Les embouteillages quotidiens aggravent encore la situation : les moteurs tournent à vide, les trajets s’allongent, la pollution augmente. A noter que chaque véhicule individuel émet environ 120 g de CO₂ par kilomètre. Réduire le nombre de voitures sur les routes est donc une nécessité environnementale.
Le principe écologique du covoiturage
Le covoiturage consiste à partager un véhicule pour un même trajet. Au lieu de quatre voitures avec un seul passager chacune, une seule voiture transporte quatre personnes. Résultat : 75 % de trajets évités, 70 % d’émissions en moins et moins de carburant consommé.
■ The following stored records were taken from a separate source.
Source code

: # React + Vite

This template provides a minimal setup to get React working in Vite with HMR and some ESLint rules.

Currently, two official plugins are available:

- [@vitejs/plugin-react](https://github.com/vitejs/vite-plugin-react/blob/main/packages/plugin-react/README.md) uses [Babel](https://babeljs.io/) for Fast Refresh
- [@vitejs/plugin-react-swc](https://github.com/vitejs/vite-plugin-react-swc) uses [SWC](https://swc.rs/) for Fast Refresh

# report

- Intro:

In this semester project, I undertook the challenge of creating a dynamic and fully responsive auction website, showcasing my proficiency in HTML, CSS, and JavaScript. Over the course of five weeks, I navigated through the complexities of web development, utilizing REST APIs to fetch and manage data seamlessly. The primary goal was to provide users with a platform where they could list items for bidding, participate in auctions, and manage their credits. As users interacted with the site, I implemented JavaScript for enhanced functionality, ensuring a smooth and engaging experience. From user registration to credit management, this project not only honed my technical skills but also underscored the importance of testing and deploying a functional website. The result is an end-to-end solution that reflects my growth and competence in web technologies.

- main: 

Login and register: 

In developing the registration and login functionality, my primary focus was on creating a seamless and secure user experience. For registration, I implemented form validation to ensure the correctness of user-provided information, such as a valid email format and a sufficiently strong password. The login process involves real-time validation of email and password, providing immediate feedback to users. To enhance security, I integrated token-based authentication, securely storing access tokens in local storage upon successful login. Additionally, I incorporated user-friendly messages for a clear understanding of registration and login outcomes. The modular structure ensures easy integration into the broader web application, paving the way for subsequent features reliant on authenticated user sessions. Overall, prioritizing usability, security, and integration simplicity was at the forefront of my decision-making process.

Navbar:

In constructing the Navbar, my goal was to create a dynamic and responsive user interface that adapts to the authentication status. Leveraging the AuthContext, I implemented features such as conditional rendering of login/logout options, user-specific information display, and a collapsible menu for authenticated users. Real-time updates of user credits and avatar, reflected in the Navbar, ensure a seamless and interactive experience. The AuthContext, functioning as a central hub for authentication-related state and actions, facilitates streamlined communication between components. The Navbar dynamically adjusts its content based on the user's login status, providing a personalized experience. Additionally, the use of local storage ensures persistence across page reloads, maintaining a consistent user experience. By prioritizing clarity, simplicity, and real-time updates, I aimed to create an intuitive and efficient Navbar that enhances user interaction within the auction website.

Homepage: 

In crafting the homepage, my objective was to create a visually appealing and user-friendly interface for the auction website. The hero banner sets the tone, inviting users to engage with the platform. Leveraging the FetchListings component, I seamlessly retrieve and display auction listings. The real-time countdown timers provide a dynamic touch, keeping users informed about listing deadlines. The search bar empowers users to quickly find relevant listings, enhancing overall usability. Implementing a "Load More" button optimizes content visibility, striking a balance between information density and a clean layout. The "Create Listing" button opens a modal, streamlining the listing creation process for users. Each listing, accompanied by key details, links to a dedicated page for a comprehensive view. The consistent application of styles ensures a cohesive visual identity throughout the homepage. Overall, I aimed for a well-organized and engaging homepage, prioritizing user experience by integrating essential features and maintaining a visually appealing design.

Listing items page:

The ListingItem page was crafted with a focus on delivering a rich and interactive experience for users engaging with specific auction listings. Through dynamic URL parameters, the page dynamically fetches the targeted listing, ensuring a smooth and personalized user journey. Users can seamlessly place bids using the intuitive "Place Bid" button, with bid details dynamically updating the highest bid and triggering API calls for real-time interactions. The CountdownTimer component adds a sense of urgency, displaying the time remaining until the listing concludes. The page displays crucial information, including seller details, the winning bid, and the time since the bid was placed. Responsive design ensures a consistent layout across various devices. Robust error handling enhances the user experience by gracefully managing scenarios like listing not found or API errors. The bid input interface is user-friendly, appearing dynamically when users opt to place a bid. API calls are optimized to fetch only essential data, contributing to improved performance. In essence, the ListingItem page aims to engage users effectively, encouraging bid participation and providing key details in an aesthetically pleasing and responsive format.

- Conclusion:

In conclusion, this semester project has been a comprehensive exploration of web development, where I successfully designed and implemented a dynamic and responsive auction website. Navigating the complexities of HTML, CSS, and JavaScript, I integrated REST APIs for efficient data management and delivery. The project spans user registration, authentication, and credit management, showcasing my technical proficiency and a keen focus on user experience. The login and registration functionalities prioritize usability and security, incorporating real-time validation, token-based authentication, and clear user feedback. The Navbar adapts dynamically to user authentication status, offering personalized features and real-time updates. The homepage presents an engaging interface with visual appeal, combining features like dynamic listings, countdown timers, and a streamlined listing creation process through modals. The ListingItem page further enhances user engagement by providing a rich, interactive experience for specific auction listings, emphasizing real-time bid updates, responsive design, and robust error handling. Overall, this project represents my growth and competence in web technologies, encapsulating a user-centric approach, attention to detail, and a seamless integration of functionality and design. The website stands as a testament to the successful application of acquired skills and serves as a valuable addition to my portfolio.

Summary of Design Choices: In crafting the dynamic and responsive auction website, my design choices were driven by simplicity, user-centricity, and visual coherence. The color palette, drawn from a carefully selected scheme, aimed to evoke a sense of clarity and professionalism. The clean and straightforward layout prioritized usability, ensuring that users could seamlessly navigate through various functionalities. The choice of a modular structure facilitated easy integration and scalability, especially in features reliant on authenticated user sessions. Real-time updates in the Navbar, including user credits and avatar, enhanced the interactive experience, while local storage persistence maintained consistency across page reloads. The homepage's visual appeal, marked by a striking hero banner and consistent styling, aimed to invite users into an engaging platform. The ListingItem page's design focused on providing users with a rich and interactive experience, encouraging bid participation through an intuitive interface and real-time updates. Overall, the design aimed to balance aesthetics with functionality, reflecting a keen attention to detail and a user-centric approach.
Un trajet quotidien Dakar–Rufisque partagé entre trois personnes permet d’éviter environ 1 tonne de CO₂ par an.
Un impact local et mesurable
Au-delà des chiffres globaux, le covoiturage a des bénéfices directs pour les villes comme une circulation plus fluide, une qualité de l’air améliorée. Mais aussi une réduction du bruit et moindre dépendance au carburant importé.
A titre indicatif, à l’échelle de 10 000 trajets quotidiens partagés, les émissions évitées équivaudraient à la plantation de 50 000 arbres par an.
Les initiatives vertes au Sénégal
Plusieurs programmes soutiennent la mobilité durable comme le Plan Sénégal Vert inclut des mesures de réduction des émissions liées au transport. Il y a également le BRT (Bus Rapid Transit) et le TER favorisent les déplacements collectifs. Et enfin des startups comme Covoiturage.sn encouragent les trajets partagés.
Ces actions participent à la construction d’une mobilité bas carbone adaptée au contexte sénégalais.
L’effet multiplicateur du numérique
Les applications de mobilité jouent un rôle clé dans la démocratisation du covoiturage.
Grâce à la géolocalisation et au paiement mobile, il est devenu simple de partager un trajet sans contrainte.
Ainsi, des initiatives comme Covoiturage.sn favorisent les trajets interurbains partagés et le covoiturage urbain collaboratif.
Ces innovations permettent de massifier la pratique, donc d’augmenter son impact environnemental positif.
Covoiturage et sensibilisation citoyenne
Au-delà des outils, il s’agit aussi de changer les mentalités.
Le covoiturage doit être perçu non comme une contrainte, mais comme un acte citoyen.
Chaque trajet partagé devient un geste pour la planète, pour la communauté et pour le portefeuille.
Par ailleurs, les campagnes de communication locales, menées par des ONG, startups ou influenceurs, peuvent accélérer cette prise de conscience collective.
Et si les entreprises s’y mettaient ?
Les sociétés sénégalaises ont un rôle essentiel à jouer. En encourageant le covoiturage domicile-travail, elles réduisent leurs coûts, améliorent leur empreinte carbone et contribuent à la RSE (Responsabilité Sociétale des Entreprises).
Ainsi, une entreprise de 100 salariés qui met en place un programme de covoiturage peut réduire ses émissions de 20 tonnes de CO₂ par an.
Le covoiturage illustre parfaitement comment un petit geste individuel peut avoir un grand impact collectif. C’est une solution économique, écologique et solidaire, adaptée à la réalité sénégalaise. En multipliant les trajets partagés, les citoyens participent activement à la transition verte du pays.
Dès lors, adopter le covoiturage, c’est rouler vers un avenir plus respirable et plus durable.